- **Work item**
Lines to return, exactly: from the line with "paying directly; that" to the line with "trigger classes differ" in the entries below, both included.

*** Data section Section Begins ***

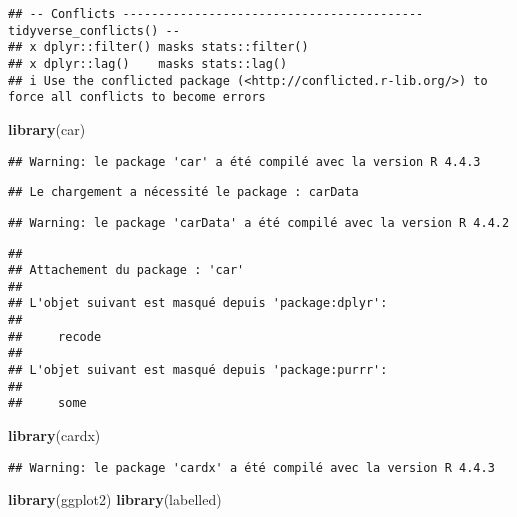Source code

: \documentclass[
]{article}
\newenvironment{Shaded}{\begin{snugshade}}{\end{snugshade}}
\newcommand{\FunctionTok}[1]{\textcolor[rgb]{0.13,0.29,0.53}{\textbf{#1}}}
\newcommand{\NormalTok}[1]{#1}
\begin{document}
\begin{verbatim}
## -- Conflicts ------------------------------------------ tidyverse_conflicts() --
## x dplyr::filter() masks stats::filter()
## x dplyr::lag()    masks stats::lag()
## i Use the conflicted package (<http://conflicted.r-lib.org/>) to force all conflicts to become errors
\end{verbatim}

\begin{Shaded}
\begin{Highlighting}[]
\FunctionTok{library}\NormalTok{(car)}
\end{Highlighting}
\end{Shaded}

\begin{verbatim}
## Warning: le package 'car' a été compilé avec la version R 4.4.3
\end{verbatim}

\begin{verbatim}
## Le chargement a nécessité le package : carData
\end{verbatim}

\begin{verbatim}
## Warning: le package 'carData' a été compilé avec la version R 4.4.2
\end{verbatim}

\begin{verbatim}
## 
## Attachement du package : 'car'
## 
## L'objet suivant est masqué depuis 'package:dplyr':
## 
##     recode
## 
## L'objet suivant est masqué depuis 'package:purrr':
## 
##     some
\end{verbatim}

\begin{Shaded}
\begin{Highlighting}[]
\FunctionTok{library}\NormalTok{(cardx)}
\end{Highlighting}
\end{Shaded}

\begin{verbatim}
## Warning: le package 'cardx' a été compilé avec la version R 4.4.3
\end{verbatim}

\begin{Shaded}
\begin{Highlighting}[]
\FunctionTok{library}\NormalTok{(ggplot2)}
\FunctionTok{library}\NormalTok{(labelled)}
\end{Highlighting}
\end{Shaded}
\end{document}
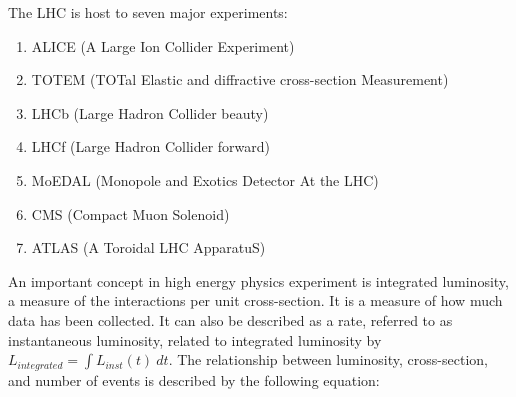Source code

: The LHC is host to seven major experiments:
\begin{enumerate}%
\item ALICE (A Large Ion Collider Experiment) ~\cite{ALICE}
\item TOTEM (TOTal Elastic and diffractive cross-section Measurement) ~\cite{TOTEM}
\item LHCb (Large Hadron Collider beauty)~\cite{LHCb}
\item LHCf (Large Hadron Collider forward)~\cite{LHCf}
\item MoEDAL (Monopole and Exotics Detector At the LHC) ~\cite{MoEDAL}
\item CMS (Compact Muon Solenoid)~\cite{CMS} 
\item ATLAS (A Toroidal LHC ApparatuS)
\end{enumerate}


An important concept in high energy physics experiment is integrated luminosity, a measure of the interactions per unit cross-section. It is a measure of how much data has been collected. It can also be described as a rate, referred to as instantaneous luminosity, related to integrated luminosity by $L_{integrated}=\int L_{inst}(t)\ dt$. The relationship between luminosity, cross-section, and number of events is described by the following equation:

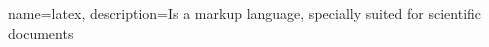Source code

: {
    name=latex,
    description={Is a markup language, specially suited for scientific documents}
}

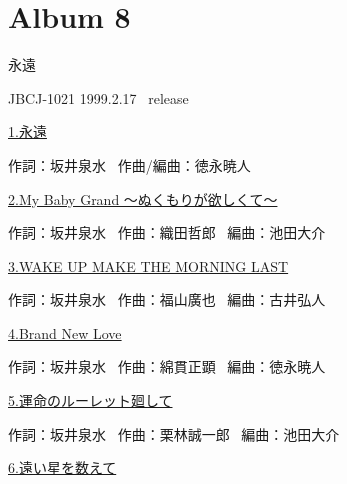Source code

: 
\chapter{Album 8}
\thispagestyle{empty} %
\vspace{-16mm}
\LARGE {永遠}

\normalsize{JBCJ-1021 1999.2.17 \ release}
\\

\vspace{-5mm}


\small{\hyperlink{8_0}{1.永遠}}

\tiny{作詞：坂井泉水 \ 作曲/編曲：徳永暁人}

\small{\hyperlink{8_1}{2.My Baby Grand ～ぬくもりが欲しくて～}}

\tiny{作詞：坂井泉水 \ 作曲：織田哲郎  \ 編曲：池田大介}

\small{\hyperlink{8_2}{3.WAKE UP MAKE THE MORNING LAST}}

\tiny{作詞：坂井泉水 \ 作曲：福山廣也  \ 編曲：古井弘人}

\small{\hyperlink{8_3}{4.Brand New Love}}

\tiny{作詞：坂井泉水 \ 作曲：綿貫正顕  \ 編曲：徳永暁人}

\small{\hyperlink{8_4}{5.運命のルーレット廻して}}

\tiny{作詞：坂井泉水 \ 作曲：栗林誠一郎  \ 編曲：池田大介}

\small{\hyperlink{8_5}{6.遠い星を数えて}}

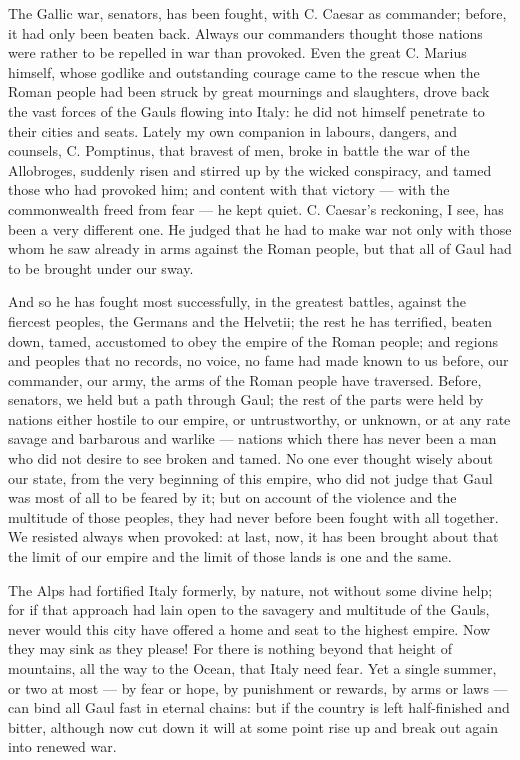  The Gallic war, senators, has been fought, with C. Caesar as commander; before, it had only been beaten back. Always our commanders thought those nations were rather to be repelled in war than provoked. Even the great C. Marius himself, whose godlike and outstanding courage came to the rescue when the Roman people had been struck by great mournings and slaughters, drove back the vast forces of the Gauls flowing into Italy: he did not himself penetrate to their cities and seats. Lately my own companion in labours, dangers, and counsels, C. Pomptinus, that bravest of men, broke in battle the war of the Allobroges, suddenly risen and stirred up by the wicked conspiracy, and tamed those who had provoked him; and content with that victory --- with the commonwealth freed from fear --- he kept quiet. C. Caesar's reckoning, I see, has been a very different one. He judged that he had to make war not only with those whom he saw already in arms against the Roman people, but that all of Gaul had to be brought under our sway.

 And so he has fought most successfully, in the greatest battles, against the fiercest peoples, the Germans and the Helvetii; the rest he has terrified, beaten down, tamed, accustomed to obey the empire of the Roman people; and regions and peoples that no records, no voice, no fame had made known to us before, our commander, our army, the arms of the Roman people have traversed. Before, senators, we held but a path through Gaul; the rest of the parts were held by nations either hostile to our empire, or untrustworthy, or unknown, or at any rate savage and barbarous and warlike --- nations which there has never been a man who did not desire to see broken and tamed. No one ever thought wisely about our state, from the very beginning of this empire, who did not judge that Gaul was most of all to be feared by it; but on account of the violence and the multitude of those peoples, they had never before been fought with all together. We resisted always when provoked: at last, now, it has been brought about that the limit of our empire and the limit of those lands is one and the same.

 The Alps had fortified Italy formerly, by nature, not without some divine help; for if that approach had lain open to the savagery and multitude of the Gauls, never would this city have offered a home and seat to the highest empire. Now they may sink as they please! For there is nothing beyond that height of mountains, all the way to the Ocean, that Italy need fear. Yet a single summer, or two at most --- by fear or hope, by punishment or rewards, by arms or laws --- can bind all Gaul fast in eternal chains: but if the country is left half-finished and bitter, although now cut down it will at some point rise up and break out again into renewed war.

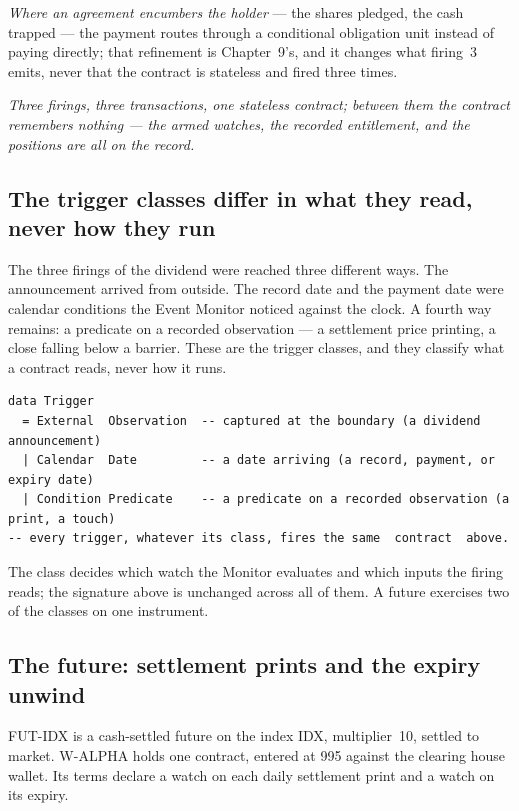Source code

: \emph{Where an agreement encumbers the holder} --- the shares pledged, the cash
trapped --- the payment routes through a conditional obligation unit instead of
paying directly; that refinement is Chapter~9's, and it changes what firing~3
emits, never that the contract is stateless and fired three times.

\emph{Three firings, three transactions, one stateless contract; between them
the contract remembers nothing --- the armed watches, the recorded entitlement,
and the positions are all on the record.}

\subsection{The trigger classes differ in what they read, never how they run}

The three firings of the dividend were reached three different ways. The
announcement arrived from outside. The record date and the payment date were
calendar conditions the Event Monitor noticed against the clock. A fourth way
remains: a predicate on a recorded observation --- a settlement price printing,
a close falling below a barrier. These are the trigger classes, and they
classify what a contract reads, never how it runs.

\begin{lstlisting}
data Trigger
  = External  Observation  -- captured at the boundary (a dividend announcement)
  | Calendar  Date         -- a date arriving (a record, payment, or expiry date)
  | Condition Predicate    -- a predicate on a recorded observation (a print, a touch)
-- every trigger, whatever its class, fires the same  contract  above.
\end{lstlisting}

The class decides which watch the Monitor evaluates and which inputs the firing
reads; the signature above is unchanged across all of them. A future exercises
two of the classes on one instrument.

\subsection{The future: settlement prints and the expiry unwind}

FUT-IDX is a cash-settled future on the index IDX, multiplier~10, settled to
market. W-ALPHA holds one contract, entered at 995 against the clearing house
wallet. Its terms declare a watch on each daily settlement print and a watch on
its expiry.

*** Data section Section Ends ***
*** Data section Section Begins ***

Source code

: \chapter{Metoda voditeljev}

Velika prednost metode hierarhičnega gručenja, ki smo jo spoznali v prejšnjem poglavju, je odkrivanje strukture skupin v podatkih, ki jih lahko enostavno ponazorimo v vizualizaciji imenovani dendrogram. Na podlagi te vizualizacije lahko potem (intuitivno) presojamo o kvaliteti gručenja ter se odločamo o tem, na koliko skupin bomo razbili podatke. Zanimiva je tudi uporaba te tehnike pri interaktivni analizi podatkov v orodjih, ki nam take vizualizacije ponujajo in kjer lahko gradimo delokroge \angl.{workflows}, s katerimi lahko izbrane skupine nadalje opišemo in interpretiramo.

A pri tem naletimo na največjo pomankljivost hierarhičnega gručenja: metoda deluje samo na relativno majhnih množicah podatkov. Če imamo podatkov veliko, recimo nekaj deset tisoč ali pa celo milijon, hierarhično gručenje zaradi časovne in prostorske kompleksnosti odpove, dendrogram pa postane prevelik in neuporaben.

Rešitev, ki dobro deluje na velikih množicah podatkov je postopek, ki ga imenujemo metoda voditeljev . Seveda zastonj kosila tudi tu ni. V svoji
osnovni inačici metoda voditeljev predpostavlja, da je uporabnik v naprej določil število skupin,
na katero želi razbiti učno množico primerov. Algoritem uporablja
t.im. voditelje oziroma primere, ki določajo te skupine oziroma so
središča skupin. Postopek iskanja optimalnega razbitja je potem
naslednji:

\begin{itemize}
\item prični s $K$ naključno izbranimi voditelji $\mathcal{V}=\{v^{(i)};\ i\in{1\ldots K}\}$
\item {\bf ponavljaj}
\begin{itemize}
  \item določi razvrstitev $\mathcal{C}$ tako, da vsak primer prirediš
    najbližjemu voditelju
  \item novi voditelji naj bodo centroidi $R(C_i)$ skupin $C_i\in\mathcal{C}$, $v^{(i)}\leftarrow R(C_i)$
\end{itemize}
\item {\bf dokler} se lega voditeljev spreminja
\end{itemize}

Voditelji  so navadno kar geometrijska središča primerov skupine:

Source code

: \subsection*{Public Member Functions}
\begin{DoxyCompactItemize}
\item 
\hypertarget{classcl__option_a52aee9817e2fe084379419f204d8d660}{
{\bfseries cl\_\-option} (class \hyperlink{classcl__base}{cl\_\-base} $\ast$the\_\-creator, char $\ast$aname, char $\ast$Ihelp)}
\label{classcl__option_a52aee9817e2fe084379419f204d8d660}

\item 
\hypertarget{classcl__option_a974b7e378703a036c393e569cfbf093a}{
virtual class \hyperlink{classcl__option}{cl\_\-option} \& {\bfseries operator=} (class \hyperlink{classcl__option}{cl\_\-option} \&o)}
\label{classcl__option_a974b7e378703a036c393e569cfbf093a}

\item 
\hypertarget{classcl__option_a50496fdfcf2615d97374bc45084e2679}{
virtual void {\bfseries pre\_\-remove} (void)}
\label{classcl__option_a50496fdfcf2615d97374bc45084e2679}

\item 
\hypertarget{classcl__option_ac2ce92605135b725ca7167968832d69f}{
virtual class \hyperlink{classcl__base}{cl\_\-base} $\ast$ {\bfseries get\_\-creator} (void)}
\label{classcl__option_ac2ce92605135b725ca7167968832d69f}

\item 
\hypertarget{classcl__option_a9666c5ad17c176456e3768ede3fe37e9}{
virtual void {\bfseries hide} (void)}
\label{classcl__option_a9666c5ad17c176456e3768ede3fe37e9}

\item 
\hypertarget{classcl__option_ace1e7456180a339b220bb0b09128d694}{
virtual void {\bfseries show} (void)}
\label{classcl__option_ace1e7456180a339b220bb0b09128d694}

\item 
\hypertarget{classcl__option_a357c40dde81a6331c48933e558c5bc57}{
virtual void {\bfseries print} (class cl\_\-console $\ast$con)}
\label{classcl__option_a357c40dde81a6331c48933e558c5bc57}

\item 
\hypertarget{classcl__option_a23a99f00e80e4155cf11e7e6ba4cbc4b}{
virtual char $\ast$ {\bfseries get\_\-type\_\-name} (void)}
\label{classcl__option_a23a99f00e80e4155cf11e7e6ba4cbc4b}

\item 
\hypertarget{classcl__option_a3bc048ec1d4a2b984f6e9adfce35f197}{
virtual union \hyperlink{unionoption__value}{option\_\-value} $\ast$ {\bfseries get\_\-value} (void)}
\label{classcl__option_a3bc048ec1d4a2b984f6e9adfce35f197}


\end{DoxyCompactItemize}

*** Data section Section Ends ***
*** Data section Section Begins ***

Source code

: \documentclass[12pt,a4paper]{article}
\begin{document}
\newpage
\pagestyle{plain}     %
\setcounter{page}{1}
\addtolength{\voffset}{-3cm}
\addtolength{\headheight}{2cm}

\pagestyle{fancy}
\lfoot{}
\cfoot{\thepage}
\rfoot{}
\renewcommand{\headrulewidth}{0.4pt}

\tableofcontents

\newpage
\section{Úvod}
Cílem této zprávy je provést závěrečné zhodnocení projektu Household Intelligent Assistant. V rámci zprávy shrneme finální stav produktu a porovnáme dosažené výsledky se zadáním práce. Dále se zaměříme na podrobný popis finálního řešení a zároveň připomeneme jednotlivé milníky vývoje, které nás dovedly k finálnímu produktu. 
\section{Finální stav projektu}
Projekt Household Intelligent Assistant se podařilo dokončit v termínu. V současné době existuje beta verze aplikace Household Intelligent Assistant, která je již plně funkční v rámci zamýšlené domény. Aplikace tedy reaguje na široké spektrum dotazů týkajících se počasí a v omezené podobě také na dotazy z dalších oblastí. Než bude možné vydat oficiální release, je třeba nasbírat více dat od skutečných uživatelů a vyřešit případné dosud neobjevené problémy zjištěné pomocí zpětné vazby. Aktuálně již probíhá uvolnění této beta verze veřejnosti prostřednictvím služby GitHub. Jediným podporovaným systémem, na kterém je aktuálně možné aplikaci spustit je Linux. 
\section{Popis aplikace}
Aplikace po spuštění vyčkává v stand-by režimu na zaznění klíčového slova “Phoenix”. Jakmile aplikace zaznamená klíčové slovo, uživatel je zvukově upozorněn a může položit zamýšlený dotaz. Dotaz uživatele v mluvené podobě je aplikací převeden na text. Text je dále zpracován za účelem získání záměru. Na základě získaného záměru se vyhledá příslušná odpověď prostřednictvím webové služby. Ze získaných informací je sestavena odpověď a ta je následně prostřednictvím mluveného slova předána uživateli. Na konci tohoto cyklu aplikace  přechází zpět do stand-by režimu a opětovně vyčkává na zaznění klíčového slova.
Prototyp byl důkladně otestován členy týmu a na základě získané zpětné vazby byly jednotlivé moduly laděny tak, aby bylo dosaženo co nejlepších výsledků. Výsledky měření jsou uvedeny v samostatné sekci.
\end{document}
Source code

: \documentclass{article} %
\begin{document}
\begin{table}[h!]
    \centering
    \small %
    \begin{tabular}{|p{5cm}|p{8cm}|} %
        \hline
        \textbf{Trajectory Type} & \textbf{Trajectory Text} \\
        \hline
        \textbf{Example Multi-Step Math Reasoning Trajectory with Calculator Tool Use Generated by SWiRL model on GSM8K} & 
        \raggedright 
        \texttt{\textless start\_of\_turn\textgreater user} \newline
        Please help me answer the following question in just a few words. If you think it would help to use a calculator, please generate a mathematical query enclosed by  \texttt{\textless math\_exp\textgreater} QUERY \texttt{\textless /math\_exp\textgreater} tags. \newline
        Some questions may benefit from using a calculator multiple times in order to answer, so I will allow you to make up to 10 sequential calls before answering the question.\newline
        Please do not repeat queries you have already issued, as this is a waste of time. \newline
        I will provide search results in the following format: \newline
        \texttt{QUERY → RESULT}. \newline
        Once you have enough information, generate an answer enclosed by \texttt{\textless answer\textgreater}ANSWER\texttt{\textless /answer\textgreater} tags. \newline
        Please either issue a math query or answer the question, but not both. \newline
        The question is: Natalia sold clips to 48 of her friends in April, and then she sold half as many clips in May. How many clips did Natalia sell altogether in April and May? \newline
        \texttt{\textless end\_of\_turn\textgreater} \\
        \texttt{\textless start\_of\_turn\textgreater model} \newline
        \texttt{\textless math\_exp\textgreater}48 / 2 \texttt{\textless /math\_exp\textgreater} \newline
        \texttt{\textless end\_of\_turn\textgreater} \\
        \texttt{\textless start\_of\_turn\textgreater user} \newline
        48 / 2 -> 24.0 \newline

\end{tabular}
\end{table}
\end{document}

*** Data section Section Ends ***

- **Output below**
paying directly; that refinement is Chapter~9's, and it changes what firing~3
emits, never that the contract is stateless and fired three times.

\emph{Three firings, three transactions, one stateless contract; between them
the contract remembers nothing --- the armed watches, the recorded entitlement,
and the positions are all on the record.}

\subsection{The trigger classes differ in what they read, never how they run}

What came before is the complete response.